ReplaceKey: Whether or not to replace an existing key when creating a new key.

If this is false (default), the component will throw an error if a duplicate key exists while generating a new keyset using CreateKey. If set to true, the component will replace a key if it already exists when generating new keys.

RequestSubjectAltNames: Subject Alternative Names for a Certificate Signing Request.

This allows Subject Alternative Names to be added to a Certificate Signing request. The setting only supports email, DNS, URI, and IPv4 addresses. Separate alternative names should be separated by commas. For example:

string altNames = "email:copy,dns:domain.com,dns.1:other.domain.com,uri:http://www.domain.com,ip:192.168.1.102"

SavedCert: The saved certificate file.

This setting holds the certificate data that is saved when SaveCertificate is called with an empty FileName parameter. If CertificateOutputFormat is set to "P7B" this setting holds the hex encoded P7B file data. If CertificateOutputFormat is set to any other value this holds the raw certificate content (not encoded).
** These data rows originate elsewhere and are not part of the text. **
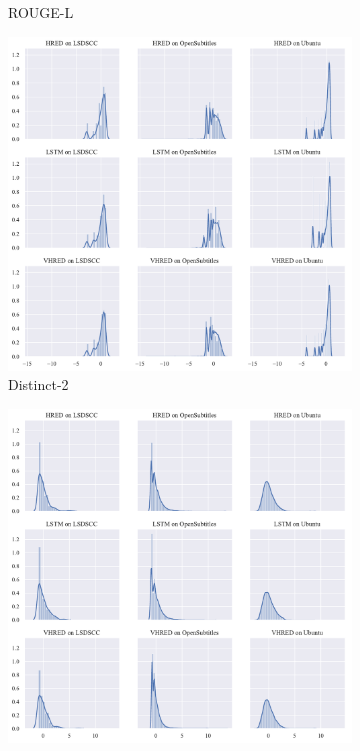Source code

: \begin{figure}[H]
\begin{subfigure}{0.33\linewidth}
        \caption{ROUGE-L}
    \end{subfigure}
    \begin{subfigure}{0.33\linewidth}
        \centering
        \includegraphics[width=\linewidth]{figure/distplot_grid/distinct_2/plot.pdf}
        \caption{Distinct-2}
    \end{subfigure}%
    \begin{subfigure}{0.33\linewidth}
        \centering
        \includegraphics[width=\linewidth]{figure/distplot_grid/meteor/plot.pdf}

\end{subfigure}
\end{figure}
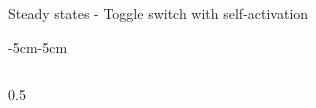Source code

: \documentclass[aspectratio=169,9pt]{beamer}
\theoremstyle{definition}
\theoremstyle{remark}
\begin{document}
\begin{frame}{Steady states - Toggle switch with self-activation}
\begin{adjustwidth}{-5cm}{-5cm}
\begin{columns}
    \begin{column}{0.5\textwidth}
\end{column}
\end{columns}
\end{adjustwidth}
\end{frame}
\end{document}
SubjectAltNames: Subject Alternative Names for creating or issuing certificates.

This allows the Subject Alternative Names extension to be specified when creating or issuing a certificate via CreateCertificate or IssueCertificate. This setting only supports email, DNS, URI, and IPv4 addresses. Separate alternative names should be separated by commas. For example:

string altNames = "email:copy,dns:domain.com,dns.1:other.domain.com,uri:http://www.domain.com,ip:192.168.1.102"

Base Configuration Settings

UseBackgroundThread: Whether threads created by the cmdlet are background threads.

If set to True, when the cmdlet creates a thread the thread's IsBackground property will be explicitly set to True. By default this setting is False.

UseInternalSecurityAPI: Tells the cmdlet whether or not to use the system security libraries or an internal implementation.

By default the cmdlet will use the system security libraries to perform cryptographic functions. When set to False calls to unmanaged code will be made. In certain environments this is not desirable. To use a completely managed security implementation set this setting to True. Setting this to True tells the cmdlet to use the internal implementation instead of using the system's security API.

Note: This setting is static. The value set is applicable to all cmdlets used in the application.

When this value is set the product's system DLL is no longer required as a reference, as all unmanaged code is stored in that file.